Identify all lines of the data containing the string "will" and copy them.

Saved entries
┄┄┄┄┄┄┄┄┄┄┄┄┄┄┄┄┄┄┄┄

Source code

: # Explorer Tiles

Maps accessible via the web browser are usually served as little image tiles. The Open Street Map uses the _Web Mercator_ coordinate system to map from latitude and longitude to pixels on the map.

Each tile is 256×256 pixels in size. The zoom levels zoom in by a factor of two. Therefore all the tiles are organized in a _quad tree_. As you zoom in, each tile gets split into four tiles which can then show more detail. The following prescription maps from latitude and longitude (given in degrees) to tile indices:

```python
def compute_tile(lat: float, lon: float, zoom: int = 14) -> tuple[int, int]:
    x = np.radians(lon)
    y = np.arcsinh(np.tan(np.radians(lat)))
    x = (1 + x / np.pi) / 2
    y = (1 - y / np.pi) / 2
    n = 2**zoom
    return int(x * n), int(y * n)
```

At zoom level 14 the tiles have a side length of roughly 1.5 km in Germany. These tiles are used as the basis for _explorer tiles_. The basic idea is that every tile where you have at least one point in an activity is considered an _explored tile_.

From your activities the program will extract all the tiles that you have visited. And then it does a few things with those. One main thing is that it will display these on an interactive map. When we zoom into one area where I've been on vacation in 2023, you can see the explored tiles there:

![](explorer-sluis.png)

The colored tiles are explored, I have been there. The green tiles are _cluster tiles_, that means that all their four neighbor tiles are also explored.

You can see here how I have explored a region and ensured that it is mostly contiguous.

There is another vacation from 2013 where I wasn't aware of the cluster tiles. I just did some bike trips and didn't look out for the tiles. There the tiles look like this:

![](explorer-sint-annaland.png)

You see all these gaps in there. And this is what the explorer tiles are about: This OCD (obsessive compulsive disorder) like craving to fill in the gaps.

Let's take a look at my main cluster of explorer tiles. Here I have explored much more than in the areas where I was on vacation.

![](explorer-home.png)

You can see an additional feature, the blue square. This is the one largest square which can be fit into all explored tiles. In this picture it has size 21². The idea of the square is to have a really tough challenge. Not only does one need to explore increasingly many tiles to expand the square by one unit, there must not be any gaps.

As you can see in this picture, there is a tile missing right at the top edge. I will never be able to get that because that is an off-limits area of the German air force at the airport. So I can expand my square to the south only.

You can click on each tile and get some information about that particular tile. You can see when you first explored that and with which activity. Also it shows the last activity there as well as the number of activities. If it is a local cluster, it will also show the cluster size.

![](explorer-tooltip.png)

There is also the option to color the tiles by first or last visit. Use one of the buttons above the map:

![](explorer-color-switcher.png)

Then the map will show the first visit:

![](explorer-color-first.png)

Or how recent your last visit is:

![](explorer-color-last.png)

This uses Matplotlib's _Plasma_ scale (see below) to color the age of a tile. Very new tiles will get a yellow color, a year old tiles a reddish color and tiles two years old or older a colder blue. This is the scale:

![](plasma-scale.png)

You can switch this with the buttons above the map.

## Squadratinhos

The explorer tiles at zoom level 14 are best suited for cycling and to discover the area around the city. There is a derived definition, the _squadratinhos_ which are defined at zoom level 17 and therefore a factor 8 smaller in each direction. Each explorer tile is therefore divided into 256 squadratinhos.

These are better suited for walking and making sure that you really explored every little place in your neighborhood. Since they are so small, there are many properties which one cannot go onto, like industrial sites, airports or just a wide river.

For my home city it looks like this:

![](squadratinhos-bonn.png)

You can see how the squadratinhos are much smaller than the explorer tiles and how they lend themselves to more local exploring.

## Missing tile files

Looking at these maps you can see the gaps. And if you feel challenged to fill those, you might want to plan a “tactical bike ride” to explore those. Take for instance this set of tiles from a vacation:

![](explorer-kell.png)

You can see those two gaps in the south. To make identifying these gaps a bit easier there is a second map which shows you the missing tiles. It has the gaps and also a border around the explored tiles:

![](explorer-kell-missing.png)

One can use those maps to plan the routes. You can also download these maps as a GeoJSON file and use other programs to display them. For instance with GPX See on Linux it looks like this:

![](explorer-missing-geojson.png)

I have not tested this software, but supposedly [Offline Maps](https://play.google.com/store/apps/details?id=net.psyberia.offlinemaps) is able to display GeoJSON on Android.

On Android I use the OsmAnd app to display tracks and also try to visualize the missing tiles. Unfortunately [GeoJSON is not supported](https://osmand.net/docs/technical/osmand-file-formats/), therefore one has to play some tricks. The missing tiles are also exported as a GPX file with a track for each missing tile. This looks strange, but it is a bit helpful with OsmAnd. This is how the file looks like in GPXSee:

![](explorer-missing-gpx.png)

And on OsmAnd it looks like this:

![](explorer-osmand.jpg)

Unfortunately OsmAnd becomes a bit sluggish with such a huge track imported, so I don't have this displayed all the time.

┄┄┄┄┄┄┄┄┄┄┄┄┄┄┄┄┄┄┄┄

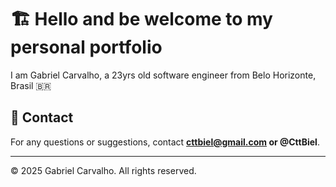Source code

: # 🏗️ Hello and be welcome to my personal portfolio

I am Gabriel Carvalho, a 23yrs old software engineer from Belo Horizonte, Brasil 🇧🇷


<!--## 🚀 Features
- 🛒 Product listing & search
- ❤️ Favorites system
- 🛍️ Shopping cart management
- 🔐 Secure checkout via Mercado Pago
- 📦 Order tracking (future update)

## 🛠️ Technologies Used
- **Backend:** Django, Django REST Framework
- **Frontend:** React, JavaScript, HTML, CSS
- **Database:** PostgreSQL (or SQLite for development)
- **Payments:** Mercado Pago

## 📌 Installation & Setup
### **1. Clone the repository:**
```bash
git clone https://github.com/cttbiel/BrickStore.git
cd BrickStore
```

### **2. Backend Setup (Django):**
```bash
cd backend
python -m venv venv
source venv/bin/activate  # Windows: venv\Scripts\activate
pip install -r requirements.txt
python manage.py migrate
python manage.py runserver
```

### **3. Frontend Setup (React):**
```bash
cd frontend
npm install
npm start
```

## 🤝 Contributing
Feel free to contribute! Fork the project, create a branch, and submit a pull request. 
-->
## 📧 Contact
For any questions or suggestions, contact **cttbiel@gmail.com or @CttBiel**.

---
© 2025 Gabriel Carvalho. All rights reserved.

┄┄┄┄┄┄┄┄┄┄┄┄┄┄┄┄┄┄┄┄

Response to the task
From your activities the program will extract all the tiles that you have visited. And then it does a few things with those. One main thing is that it will display these on an interactive map. When we zoom into one area where I've been on vacation in 2023, you can see the explored tiles there:
As you can see in this picture, there is a tile missing right at the top edge. I will never be able to get that because that is an off-limits area of the German air force at the airport. So I can expand my square to the south only.
You can click on each tile and get some information about that particular tile. You can see when you first explored that and with which activity. Also it shows the last activity there as well as the number of activities. If it is a local cluster, it will also show the cluster size.
Then the map will show the first visit:
This uses Matplotlib's _Plasma_ scale (see below) to color the age of a tile. Very new tiles will get a yellow color, a year old tiles a reddish color and tiles two years old or older a colder blue. This is the scale:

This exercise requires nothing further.